TASK REQUIREMENTS: Below are the records; give the number of their lines that contain the word "letter" and nothing more.
------ EXTRACTED MATERIAL
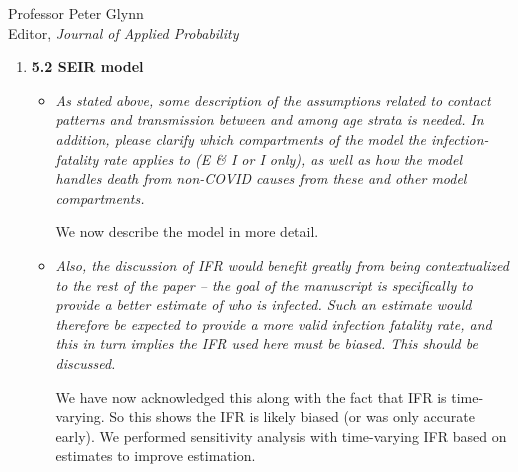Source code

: \documentclass[11pt]{letter} %
\begin{document}
\begin{letter}{Professor
	Peter Glynn\\
	Editor, {\em Journal of Applied Probability}}
\begin{enumerate}
\begin{itemize}
	We have added Remark XX to discuss the bias.  In Remark XX, we state that availability of symptom status (which we know the state collects but has told us is unavailable due to data privacy / confidentiality issues) is important to use.
	\vspace{5mm}
	\item {\it Also, focusing on the non-Hispanic, white male groups seems potentially to limit understanding of the scope of error. Although Indiana has a very high percent of white individuals, the individuals who present for testing (as well as those who test positive, are exposed in the workplace and home, and hospitalized or die) are disproportionately non-white. It is important to show the performance of the method in both white and non-white individuals because non-white individuals are the ones who are experiencing higher rates of illness and death and therefore will likely be more negatively impacted by biased estimates of disease prevalence.}
	\vspace{5mm}

	We acknowledge this shortcoming.  We now include versions of Figure 6 for non-white fr
	\vspace{5mm}
\end{itemize}
\item {\bf 5.2 SEIR model}
\begin{itemize}
	\item {\it As stated above, some description of the assumptions related to contact patterns and transmission between and among age strata is needed. In addition, please clarify which compartments of the model the infection-fatality rate applies to (E \& I or I only), as well as how the model handles death from non-COVID causes from these and other model compartments.}
	\vspace{5mm}

	We now describe the model in more detail.
	\vspace{5mm}
	\item {\it Also, the discussion of IFR would benefit greatly from being contextualized to the rest of the paper – the goal of the manuscript is specifically to provide a better estimate of who is infected. Such an estimate would therefore be expected to provide a more valid infection fatality rate, and this in turn implies the IFR used here must be biased. This should be discussed.}
	\vspace{5mm}

    We have now acknowledged this along with the fact that IFR is time-varying. So this shows the IFR is likely biased (or was only accurate early).  We performed sensitivity analysis with time-varying IFR based on estimates to improve estimation.
	\vspace{5mm}
\end{itemize}
\end{enumerate}
\newpage


\end{letter}
\end{document}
------------
ANSWER AREA: 3